• **SUPPLIED DATA**:
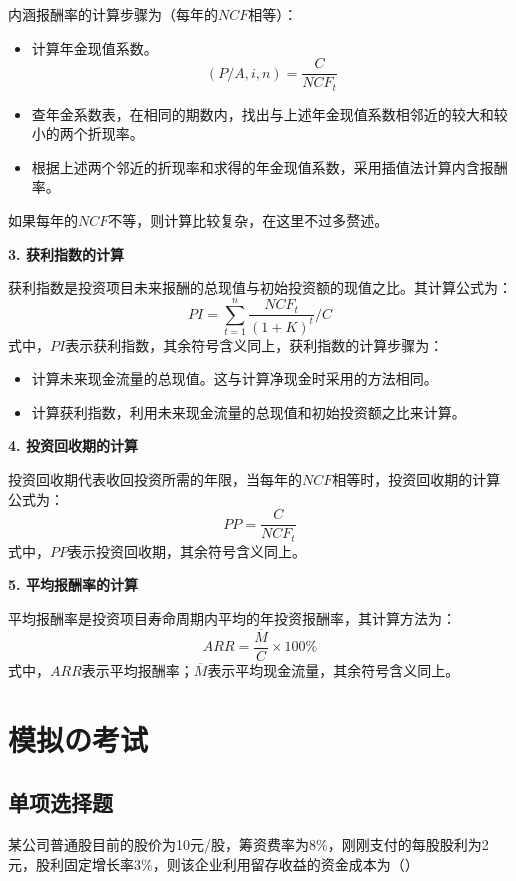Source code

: \documentclass[
  10pt,
  twoside,
  openany,
  b5paper, %
  colorscheme = black, %
  xits = false,
]{qyxf-book}
\begin{document}
内涵报酬率的计算步骤为（每年的$NCF$相等）：
\begin{itemize}
	\item 计算年金现值系数。
	\begin{equation*}
		(P/A,i,n) = \frac{C}{NCF_t}
	\end{equation*}
	\item 查年金系数表，在相同的期数内，找出与上述年金现值系数相邻近的较大和较小的两个折现率。
	\item 根据上述两个邻近的折现率和求得的年金现值系数，采用插值法计算内含报酬率。
\end{itemize}

如果每年的$NCF$不等，则计算比较复杂，在这里不过多赘述。

\textbf{3. 获利指数的计算}

获利指数是投资项目未来报酬的总现值与初始投资额的现值之比。其计算公式为：
\begin{equation*}
	PI = \sum_{t=1}^{n}\frac{NCF_t}{(1+K)^t}/C
\end{equation*}
式中，$PI$表示获利指数，其余符号含义同上，获利指数的计算步骤为：
\begin{itemize}
	\item 计算未来现金流量的总现值。这与计算净现金时采用的方法相同。
	\item 计算获利指数，利用未来现金流量的总现值和初始投资额之比来计算。
\end{itemize}

\textbf{4. 投资回收期的计算}

投资回收期代表收回投资所需的年限，当每年的$NCF$相等时，投资回收期的计算公式为：
\begin{equation*}
	PP = \frac{C}{NCF_t}
\end{equation*}
式中，$PP$表示投资回收期，其余符号含义同上。

\textbf{5. 平均报酬率的计算}

平均报酬率是投资项目寿命周期内平均的年投资报酬率，其计算方法为：
\begin{equation*}
	ARR = \frac{\overline{M}}{C} \times 100\%
\end{equation*}
式中，$ARR$表示平均报酬率；$\overline{M}$表示平均现金流量，其余符号含义同上。

\chapter{模拟の考试}
\section{单项选择题}
 某公司普通股目前的股价为10元/股，筹资费率为8\%，刚刚支付的每股股利为2元，股利固定增长率3\%，则该企业利用留存收益的资金成本为（\qquad）
\end{document}
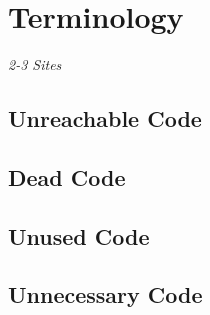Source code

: 
\chapter {Terminology}
\label {cha:terminology}
\emph{2-3 Sites}
\section{Unreachable Code}
\section{Dead Code}
\section{Unused Code}
\section{Unnecessary Code}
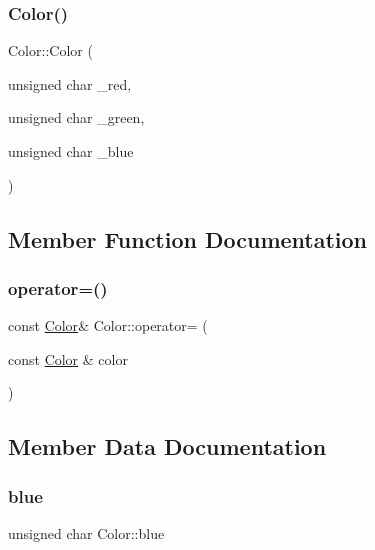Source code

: \mbox{\label{structColor_ad999a91996687a8593bd646ae9a9dbbf}} 
\subsubsection{\texorpdfstring{Color()}{Color()}\hspace{0.1cm}{\footnotesize\ttfamily [2/2]}}
{\footnotesize\ttfamily Color\+::\+Color (\begin{DoxyParamCaption}\item[{unsigned char}]{\+\_\+red,  }\item[{unsigned char}]{\+\_\+green,  }\item[{unsigned char}]{\+\_\+blue }\end{DoxyParamCaption})\hspace{0.3cm}{\ttfamily [inline]}}



\subsection{Member Function Documentation}
\mbox{\label{structColor_ad16157e8a956c472eab89137edde458a}} 
\subsubsection{\texorpdfstring{operator=()}{operator=()}}
{\footnotesize\ttfamily const \hyperlink{structColor}{Color}\& Color\+::operator= (\begin{DoxyParamCaption}\item[{const \hyperlink{structColor}{Color} \&}]{color }\end{DoxyParamCaption})\hspace{0.3cm}{\ttfamily [inline]}}



\subsection{Member Data Documentation}
\mbox{\label{structColor_a5b425af958edb0e7835eb08daeb90e71}} 
\subsubsection{\texorpdfstring{blue}{blue}}
{\footnotesize\ttfamily unsigned char Color\+::blue}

• **PROBLEM**: Each line of the records with the word "chapter" in it is to be copied.

• **TASK SOLUTION**:
\chapter{模拟の考试}
\chapter {Terminology}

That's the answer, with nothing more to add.